Saved data entries
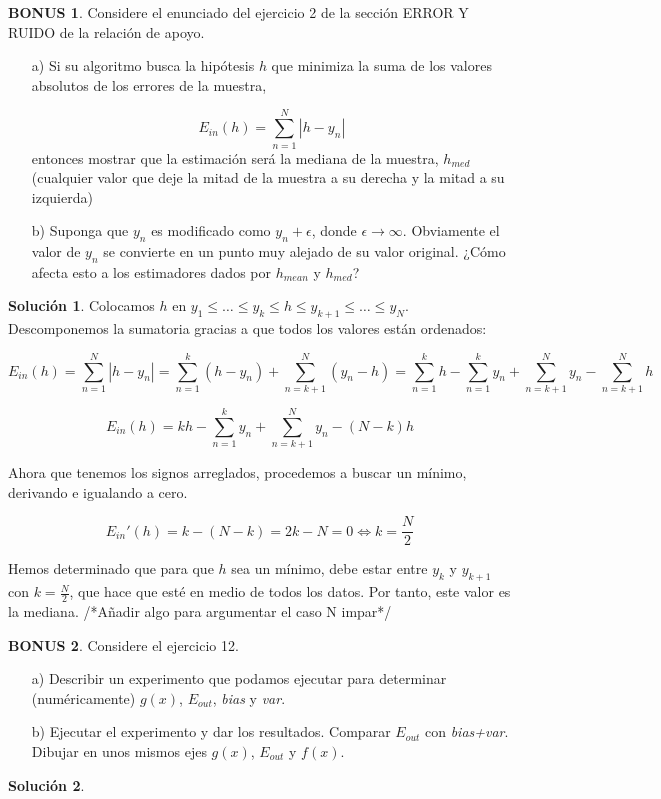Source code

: \documentclass[a4paper, 11pt]{article}
\theoremstyle{definition}
\newtheorem*{solucion}{Solución}
\newtheorem*{bonus}{BONUS}
\begin{document}
  \begin{bonus}
    Considere el enunciado del ejercicio 2 de la sección ERROR Y RUIDO de la relación de apoyo.
    \begin{itemize}
      \item[a)] Si su algoritmo busca la hipótesis $h$ que minimiza la suma de los valores absolutos de los errores de la muestra,

      \[
      E_{in}(h) = \sum_{n=1}^N{|h-y_n|}
      \]
      entonces mostrar que la estimación será la mediana de la muestra, $h_{med}$ (cualquier valor que deje la mitad de la muestra a su derecha y la mitad a su izquierda)

      \item[b)] Suponga que $y_n$ es modificado como $y_n + \epsilon$, donde $\epsilon \rightarrow \infty$. Obviamente el valor de $y_n$ se convierte en un punto muy alejado de su valor original. ¿Cómo afecta esto a los estimadores dados por $h_{mean}$ y $h_{med}$?
    \end{itemize}
  \end{bonus}

  \begin{solucion}
    Colocamos $h$ en $y_1 \leq \ldots \leq y_k \leq h \leq y_{k+1} \leq \ldots \leq y_N$. Descomponemos la sumatoria gracias a que todos los valores están ordenados:

    $$E_{in}(h) = \sum_{n=1}^N{|h-y_n|} = \sum_{n=1}^k{(h-y_n)} + \sum_{n=k+1}^N{(y_n-h)} = \sum_{n=1}^k{h}-\sum_{n=1}^k{y_n} + \sum_{n=k+1}^N{y_n}-\sum_{n=k+1}^N{h}$$

    $$E_{in}(h)= kh-\sum_{n=1}^k{y_n} + \sum_{n=k+1}^N{y_n}-(N-k)h$$

    Ahora que tenemos los signos arreglados, procedemos a buscar un mínimo, derivando e igualando a cero.

    $$E_{in}'(h) = k - (N - k) = 2k - N = 0 \Leftrightarrow k = \frac{N}{2}$$

    Hemos determinado que para que $h$ sea un mínimo, debe estar entre $y_k$ y $y_{k+1}$ con $k=\frac{N}{2}$, que hace que esté en medio de todos los datos. Por tanto, este valor es la mediana. /*Añadir algo para argumentar el caso N impar*/


  \end{solucion}

  \begin{bonus}
    Considere el ejercicio 12.
    \begin{itemize}
      \item[a)] Describir un experimento que podamos ejecutar para determinar (numéricamente) $g(x)$, $E_{out}$, \emph{bias} y \emph{var}.

      \item[b)] Ejecutar el experimento y dar los resultados. Comparar $E_{out}$ con \emph{bias+var}. Dibujar en unos mismos ejes $g(x)$, $E_{out}$ y $f(x)$.
    \end{itemize}
  \end{bonus}

  \begin{solucion}

  \end{solucion}
\end{document}
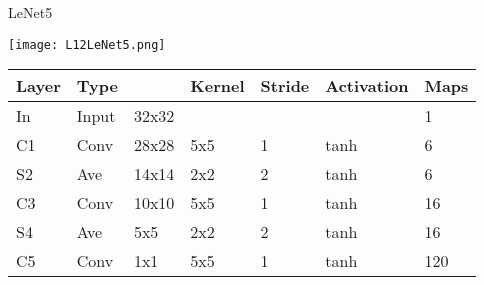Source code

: \documentclass[10pt, table, dvipsnames,xcdraw, handout]{beamer}
\begin{document}
\begin{frame}[fragile]{LeNet5}
  \begin{minipage}[t][0.4\textheight][t]{\textwidth}\centering
	\centering \texttt{[image: L12LeNet5.png]} 
  \end{minipage}
  \vfill
\begin{minipage}[t][0.6\textheight][t]{\textwidth}

\begin{table}[]
\begin{tabular}{|l|l|l|l|l|l|l|}
\hline
\rowcolor[HTML]{656565} 
{\color[HTML]{EFEFEF} Layer} & {\color[HTML]{EFEFEF} Type} & \multicolumn{1}{c|}{\cellcolor[HTML]{656565}{\color[HTML]{EFEFEF} Size}} & {\color[HTML]{EFEFEF} Kernel} & {\color[HTML]{EFEFEF} Stride} & {\color[HTML]{EFEFEF} Activation} & {\color[HTML]{EFEFEF} Maps} \\ \hline
In                           & Input                       & 32x32                                                                    &                               &                               &                                   & 1                           \\ \hline
C1                           & Conv                        & 28x28                                                                    & 5x5                           & 1                             & tanh                              & 6                           \\ \hline
S2                           & Ave                         & 14x14                                                                    & 2x2                           & 2                             & tanh                              & 6                           \\ \hline
C3                           & Conv                        & 10x10                                                                    & 5x5                           & 1                             & tanh                              & 16                          \\ \hline
S4                           & Ave                         & 5x5                                                                      & 2x2                           & 2                             & tanh                              & 16                          \\ \hline
C5                           & Conv                        & 1x1                                                                      & 5x5                           & 1                             & tanh                              & 120                         \\ \hline

\end{tabular}
\end{table}
\end{minipage}
\end{frame}
\end{document}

* _Exercise aim_
Only the lines above that include the word "frame" belong in the answer; copy each one.

* _Task solution_
\begin{frame}[fragile]{LeNet5}
\end{frame}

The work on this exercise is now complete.